After three months of war, Viktoria and her sister Natali from Mariupol met again in St. Petersburg for the first time. “We were always worried about what was going on with our Wika. You just couldn’t be reached the whole time,” says 43-year-old Natalia.
She glances at her sister next to her, as if she can’t quite believe they’ve found each other. It cannot be taken for granted that her sister is still alive. “The three of them saved my life: the midwife, the anesthetist and the doctor Svetlana Nikolayevna. You have performed a miracle.”
A rescue from rubble
Wiktoria was in the maternity hospital in Mariupol when on March 9 an air bomb was dropped on hospital and maternity hospital number 3. “I was at the epicenter of the impact. Most of the rubble fell on me. Because I was just under the window.”
They couldn’t save the child.
Thanks to the local rescue services and the police in Mariupol, they managed to get her out of the rubble, says Wiktoria: “I was taken to another birthplace with serious injuries. I had many wounds. On hands, legs and stomach. They couldn’t save the child.”
A family under attack
While their unborn child has already died, Wiktoria’s husband knows nothing about the air raid. “The city was cut off from all electricity and internet connections. The day after the aerial bomb was dropped on the clinic, my husband set off. But he never made it to the maternity hospital. On the way, he himself came under fire.”
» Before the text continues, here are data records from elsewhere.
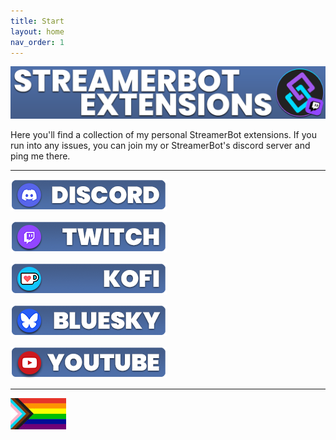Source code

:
 ```yaml
---
title: Start
layout: home
nav_order: 1
---
```


![Picture](assets/general/Github_Title.png)

Here you'll find a collection of my personal StreamerBot extensions. If you run into any issues, you can join my or StreamerBot's discord server and ping me there.

---

[![Picture](assets/general/github_discord.png)](https://discord.gg/gEm5UMSvYs)

[![Picture](assets/general/github_twitch.png)](https://twitch.tv/tawmae)

[![Picture](assets/general/github_kofi.png)](https://ko-fi.com/tawmae)

[![Picture](assets/general/github_bluesky.png)](https://bsky.app/profile/tawmae.xyz)

[![Picture](assets/general/github_yt.png)](https://www.youtube.com/@tawmae)



---


![Picture](assets/media/lgbtq.jpg) 






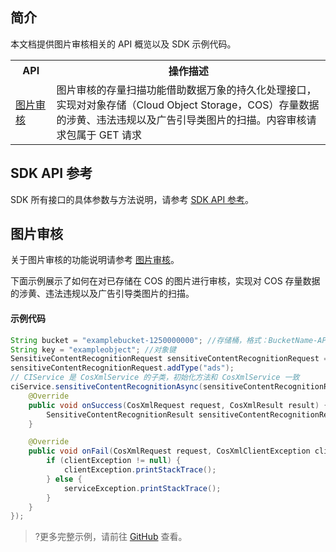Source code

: ## 简介

本文档提供图片审核相关的 API 概览以及 SDK 示例代码。
<table>
	<tr><th width=13%>API</th><th>操作描述</th></tr>
	<tr><td><a href="https://cloud.tencent.com/document/product/436/45434">图片审核</a></td><td>图片审核的存量扫描功能借助数据万象的持久化处理接口，实现对对象存储（Cloud Object Storage，COS）存量数据的涉黄、违法违规以及广告引导类图片的扫描。内容审核请求包属于 GET 请求</td></tr>
</table>

## SDK API 参考

SDK 所有接口的具体参数与方法说明，请参考 [SDK API 参考](https://cos-android-sdk-doc-1253960454.file.myqcloud.com/)。


## 图片审核

关于图片审核的功能说明请参考 [图片审核](https://cloud.tencent.com/document/product/460/37318)。

下面示例展示了如何在对已存储在 COS 的图片进行审核，实现对 COS 存量数据的涉黄、违法违规以及广告引导类图片的扫描。

#### 示例代码

[//]: # (.cssg-snippet-sensitive-content-recognition)
```java
String bucket = "examplebucket-1250000000"; //存储桶，格式：BucketName-APPID
String key = "exampleobject"; //对象键
SensitiveContentRecognitionRequest sensitiveContentRecognitionRequest = new SensitiveContentRecognitionRequest(bucket, key);
sensitiveContentRecognitionRequest.addType("ads");
// CIService 是 CosXmlService 的子类，初始化方法和 CosXmlService 一致
ciService.sensitiveContentRecognitionAsync(sensitiveContentRecognitionRequest, new CosXmlResultListener() {
    @Override
    public void onSuccess(CosXmlRequest request, CosXmlResult result) {
        SensitiveContentRecognitionResult sensitiveContentRecognitionResult = (SensitiveContentRecognitionResult) result;
    }

    @Override
    public void onFail(CosXmlRequest request, CosXmlClientException clientException, CosXmlServiceException serviceException) {
        if (clientException != null) {
            clientException.printStackTrace();
        } else {
            serviceException.printStackTrace();
        }
    }
});
```

>?更多完整示例，请前往 [GitHub](https://github.com/tencentyun/cos-snippets/tree/master/Android/app/src/androidTest/java/com/tencent/qcloud/cosxml/cssg/PictureOperation.java) 查看。



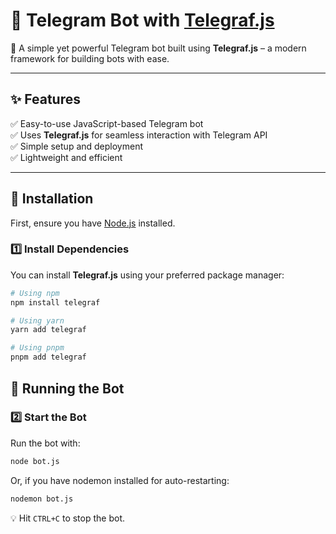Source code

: # 🤖 Telegram Bot with [Telegraf.js](https://www.npmjs.com/package/telegraf)

🚀 A simple yet powerful Telegram bot built using **Telegraf.js** – a modern framework for building bots with ease.

---

## ✨ Features

✅ Easy-to-use JavaScript-based Telegram bot  
✅ Uses **Telegraf.js** for seamless interaction with Telegram API  
✅ Simple setup and deployment  
✅ Lightweight and efficient  

---

## 🔧 Installation

First, ensure you have [Node.js](https://nodejs.org/) installed.

### **1️⃣ Install Dependencies**
You can install **Telegraf.js** using your preferred package manager:

```sh
# Using npm
npm install telegraf

# Using yarn
yarn add telegraf

# Using pnpm
pnpm add telegraf
```
## 🚀 Running the Bot
### 2️⃣ Start the Bot
Run the bot with:
```sh
node bot.js
```
Or, if you have nodemon installed for auto-restarting:
```sh
nodemon bot.js
```
💡 Hit `CTRL+C` to stop the bot.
But he never made it to the maternity hospital. On the way he himself came under fire.
Her husband Vladimir was badly wounded in the leg. He managed to be taken to the nearest hospital with the help of local people. The bleeding could be stopped there, but there were no possibilities to treat him appropriately on site.
The question of responsibility
According to the UN observer mission in Ukraine, the maternity hospital in Mariupol was badly destroyed by the Russian army on March 9. Russian state media circulated false news about alleged war crimes in the days and weeks after the attack.
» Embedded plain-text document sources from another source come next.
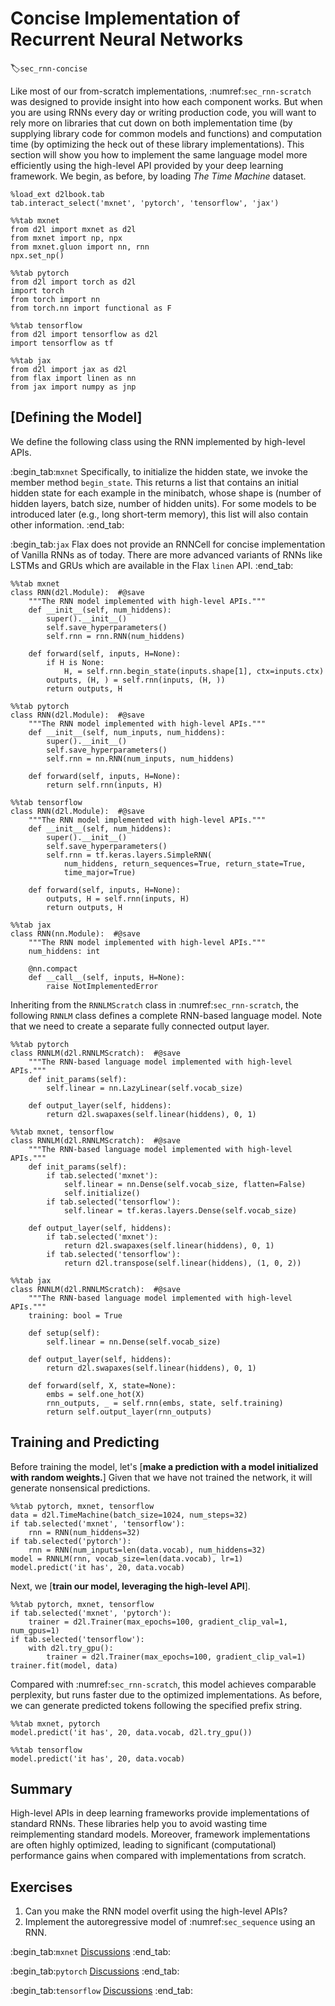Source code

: # Concise Implementation of Recurrent Neural Networks
:label:`sec_rnn-concise`

Like most of our from-scratch implementations,
:numref:`sec_rnn-scratch` was designed 
to provide insight into how each component works.
But when you are using RNNs every day 
or writing production code,
you will want to rely more on libraries
that cut down on both implementation time 
(by supplying library code for common models and functions)
and computation time 
(by optimizing the heck out of these library implementations).
This section will show you how to implement 
the same language model more efficiently
using the high-level API provided 
by your deep learning framework.
We begin, as before, by loading 
*The Time Machine* dataset.

```{.python .input}
%load_ext d2lbook.tab
tab.interact_select('mxnet', 'pytorch', 'tensorflow', 'jax')
```

```{.python .input}
%%tab mxnet
from d2l import mxnet as d2l
from mxnet import np, npx
from mxnet.gluon import nn, rnn
npx.set_np()
```

```{.python .input}
%%tab pytorch
from d2l import torch as d2l
import torch
from torch import nn
from torch.nn import functional as F
```

```{.python .input}
%%tab tensorflow
from d2l import tensorflow as d2l
import tensorflow as tf
```

```{.python .input}
%%tab jax
from d2l import jax as d2l
from flax import linen as nn
from jax import numpy as jnp
```

## [**Defining the Model**]

We define the following class
using the RNN implemented
by high-level APIs.

:begin_tab:`mxnet`
Specifically, to initialize the hidden state,
we invoke the member method `begin_state`.
This returns a list that contains
an initial hidden state
for each example in the minibatch,
whose shape is
(number of hidden layers, batch size, number of hidden units).
For some models to be introduced later
(e.g., long short-term memory),
this list will also contain other information.
:end_tab:

:begin_tab:`jax`
Flax does not provide an RNNCell for concise implementation of Vanilla RNNs
as of today. There are more advanced variants of RNNs like LSTMs and GRUs
which are available in the Flax `linen` API.
:end_tab:

```{.python .input}
%%tab mxnet
class RNN(d2l.Module):  #@save
    """The RNN model implemented with high-level APIs."""
    def __init__(self, num_hiddens):
        super().__init__()
        self.save_hyperparameters()        
        self.rnn = rnn.RNN(num_hiddens)
        
    def forward(self, inputs, H=None):
        if H is None:
            H, = self.rnn.begin_state(inputs.shape[1], ctx=inputs.ctx)
        outputs, (H, ) = self.rnn(inputs, (H, ))
        return outputs, H
```

```{.python .input}
%%tab pytorch
class RNN(d2l.Module):  #@save
    """The RNN model implemented with high-level APIs."""
    def __init__(self, num_inputs, num_hiddens):
        super().__init__()
        self.save_hyperparameters()
        self.rnn = nn.RNN(num_inputs, num_hiddens)
        
    def forward(self, inputs, H=None):
        return self.rnn(inputs, H)
```

```{.python .input}
%%tab tensorflow
class RNN(d2l.Module):  #@save
    """The RNN model implemented with high-level APIs."""
    def __init__(self, num_hiddens):
        super().__init__()
        self.save_hyperparameters()            
        self.rnn = tf.keras.layers.SimpleRNN(
            num_hiddens, return_sequences=True, return_state=True,
            time_major=True)
        
    def forward(self, inputs, H=None):
        outputs, H = self.rnn(inputs, H)
        return outputs, H
```

```{.python .input}
%%tab jax
class RNN(nn.Module):  #@save
    """The RNN model implemented with high-level APIs."""
    num_hiddens: int

    @nn.compact
    def __call__(self, inputs, H=None):
        raise NotImplementedError
```

Inheriting from the `RNNLMScratch` class in :numref:`sec_rnn-scratch`, 
the following `RNNLM` class defines a complete RNN-based language model.
Note that we need to create a separate fully connected output layer.

```{.python .input}
%%tab pytorch
class RNNLM(d2l.RNNLMScratch):  #@save
    """The RNN-based language model implemented with high-level APIs."""
    def init_params(self):
        self.linear = nn.LazyLinear(self.vocab_size)
        
    def output_layer(self, hiddens):
        return d2l.swapaxes(self.linear(hiddens), 0, 1)
```

```{.python .input}
%%tab mxnet, tensorflow
class RNNLM(d2l.RNNLMScratch):  #@save
    """The RNN-based language model implemented with high-level APIs."""
    def init_params(self):
        if tab.selected('mxnet'):
            self.linear = nn.Dense(self.vocab_size, flatten=False)
            self.initialize()
        if tab.selected('tensorflow'):
            self.linear = tf.keras.layers.Dense(self.vocab_size)
        
    def output_layer(self, hiddens):
        if tab.selected('mxnet'):
            return d2l.swapaxes(self.linear(hiddens), 0, 1)        
        if tab.selected('tensorflow'):
            return d2l.transpose(self.linear(hiddens), (1, 0, 2))
```

```{.python .input}
%%tab jax
class RNNLM(d2l.RNNLMScratch):  #@save
    """The RNN-based language model implemented with high-level APIs."""
    training: bool = True

    def setup(self):
        self.linear = nn.Dense(self.vocab_size)

    def output_layer(self, hiddens):
        return d2l.swapaxes(self.linear(hiddens), 0, 1)

    def forward(self, X, state=None):
        embs = self.one_hot(X)
        rnn_outputs, _ = self.rnn(embs, state, self.training)
        return self.output_layer(rnn_outputs)
```

## Training and Predicting

Before training the model, let's [**make a prediction 
with a model initialized with random weights.**]
Given that we have not trained the network, 
it will generate nonsensical predictions.

```{.python .input}
%%tab pytorch, mxnet, tensorflow
data = d2l.TimeMachine(batch_size=1024, num_steps=32)
if tab.selected('mxnet', 'tensorflow'):
    rnn = RNN(num_hiddens=32)
if tab.selected('pytorch'):
    rnn = RNN(num_inputs=len(data.vocab), num_hiddens=32)
model = RNNLM(rnn, vocab_size=len(data.vocab), lr=1)
model.predict('it has', 20, data.vocab)
```

Next, we [**train our model, leveraging the high-level API**].

```{.python .input}
%%tab pytorch, mxnet, tensorflow
if tab.selected('mxnet', 'pytorch'):
    trainer = d2l.Trainer(max_epochs=100, gradient_clip_val=1, num_gpus=1)
if tab.selected('tensorflow'):
    with d2l.try_gpu():
        trainer = d2l.Trainer(max_epochs=100, gradient_clip_val=1)
trainer.fit(model, data)
```

Compared with :numref:`sec_rnn-scratch`,
this model achieves comparable perplexity,
but runs faster due to the optimized implementations.
As before, we can generate predicted tokens 
following the specified prefix string.

```{.python .input}
%%tab mxnet, pytorch
model.predict('it has', 20, data.vocab, d2l.try_gpu())
```

```{.python .input}
%%tab tensorflow
model.predict('it has', 20, data.vocab)
```

## Summary

High-level APIs in deep learning frameworks provide implementations of standard RNNs.
These libraries help you to avoid wasting time reimplementing standard models.
Moreover,
framework implementations are often highly optimized, 
  leading to significant (computational) performance gains 
  when compared with implementations from scratch.

## Exercises

1. Can you make the RNN model overfit using the high-level APIs?
1. Implement the autoregressive model of :numref:`sec_sequence` using an RNN.

:begin_tab:`mxnet`
[Discussions](https://discuss.d2l.ai/t/335)
:end_tab:

:begin_tab:`pytorch`
[Discussions](https://discuss.d2l.ai/t/1053)
:end_tab:

:begin_tab:`tensorflow`
[Discussions](https://discuss.d2l.ai/t/2211)
:end_tab:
As Wiktoria is still in Russia, for security reasons she was not asked questions about possible responsibility for the attack on the maternity hospital during the interview. This could negatively affect the security situation of Wiktoria and her relatives.
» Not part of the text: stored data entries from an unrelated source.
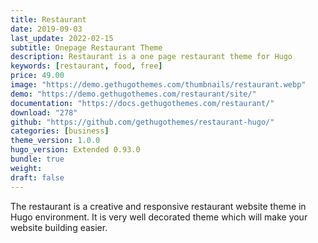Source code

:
 ```yaml
---
title: Restaurant
date: 2019-09-03
last_update: 2022-02-15
subtitle: Onepage Restaurant Theme
description: Restaurant is a one page restaurant theme for Hugo
keywords: [restaurant, food, free]
price: 49.00
image: "https://demo.gethugothemes.com/thumbnails/restaurant.webp"
demo: "https://demo.gethugothemes.com/restaurant/site/"
documentation: "https://docs.gethugothemes.com/restaurant/"
download: "278"
github: "https://github.com/gethugothemes/restaurant-hugo/"
categories: [business]
theme_version: 1.0.0
hugo_version: Extended 0.93.0
bundle: true
weight:
draft: false
---
```


The restaurant is a creative and responsive restaurant website theme in Hugo environment. It is very well decorated theme which will make your website building easier.
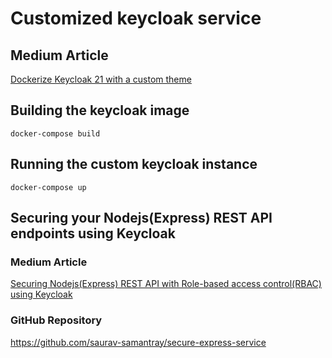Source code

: # Customized keycloak service

## Medium Article
[Dockerize Keycloak 21 with a custom theme](https://saurav-samantray.medium.com/dockerize-keycloak-21-with-a-custom-theme-b6f2acad03d5)

## Building the keycloak image
```
docker-compose build
```

## Running the custom keycloak instance
```
docker-compose up
```

## Securing your Nodejs(Express) REST API endpoints using Keycloak
### Medium Article
[Securing Nodejs(Express) REST API with Role-based access control(RBAC) using Keycloak](https://medium.com/@saurav-samantray/securing-rest-api-with-role-based-access-control-rbac-using-keycloak-part-i-nodejs-8f59be925a42)
### GitHub Repository
https://github.com/saurav-samantray/secure-express-service
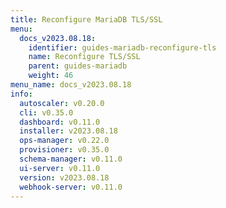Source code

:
 ```yaml
---
title: Reconfigure MariaDB TLS/SSL
menu:
  docs_v2023.08.18:
    identifier: guides-mariadb-reconfigure-tls
    name: Reconfigure TLS/SSL
    parent: guides-mariadb
    weight: 46
menu_name: docs_v2023.08.18
info:
  autoscaler: v0.20.0
  cli: v0.35.0
  dashboard: v0.11.0
  installer: v2023.08.18
  ops-manager: v0.22.0
  provisioner: v0.35.0
  schema-manager: v0.11.0
  ui-server: v0.11.0
  version: v2023.08.18
  webhook-server: v0.11.0
---
```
«The clinic staff said that he had to be taken to Donetsk. Because the tissue started to die off. Only in Donetsk is it possible to carry out a survival-saving amputation. Only there is light, equipment and doctors qualified for it.”
A transfer to Donetsk meant being transferred from the Russian-surrounded Ukrainian city of Mariupol to territory of Ukraine that had been under Russian control for years. However, Vladimir did not face a real choice. As it turned out later, the amputation was not done very professionally and was carried out too high up the leg.
Destroyed dream of life
While Vladimir’s left leg was amputated in Donetsk, Viktoria lay in the basement of the maternity hospital, where she had been evacuated. She thought that her relatives were in Mariupol. By this time, however, she was already alone in the city.
All my life I have wanted and dreamed of having a child. Suddenly everything is lost.
Wiktoria mourns the loss of the child during the ongoing danger from the shelling of the Russian army: «All my life I have wanted and dreamed of a child. Suddenly everything is lost.”
When the Russian army has almost completely taken control of the city, Wiktoria learns of her husband’s fate. “It is very difficult for a man of his young age. You still have so much ahead of you.” She is trying with all her strength to get to her husband in Donetsk. They are finally reunited there, but the medical help proves to be insufficient.
Volunteers from St. Petersburg help Viktoria and Vladimir to travel from Donetsk to St. Petersburg. Wladimir has to be driven directly from the train station to the hospital. Because in the meantime he has contracted meningitis. During the journey he had a high fever almost continuously.
The meningitis is brought under control in the hospital in St. Petersburg. But the hospital does not specialize in amputations, and all medical facilities in Russia that can help are overcrowded by Russian soldiers these weeks.
Together in the dead end
Like many Ukrainians, they don’t know what will happen to them at the moment. In Russia they seem to have reached an impasse from which there is no easy escape.
But the sisters want to stay together: “We’ve lived close to each other all our lives,” says Wiktoria. “The whole time. Even when Wiktoria was married, she still came to visit every week, so this separation was particularly difficult for us. All the relatives were with me, but not her.” They now spend every free minute together in St. Petersburg. And they hope that Wiktoria’s husband will be released from the hospital as soon as possible and that they will find a way to have him treated in other European countries.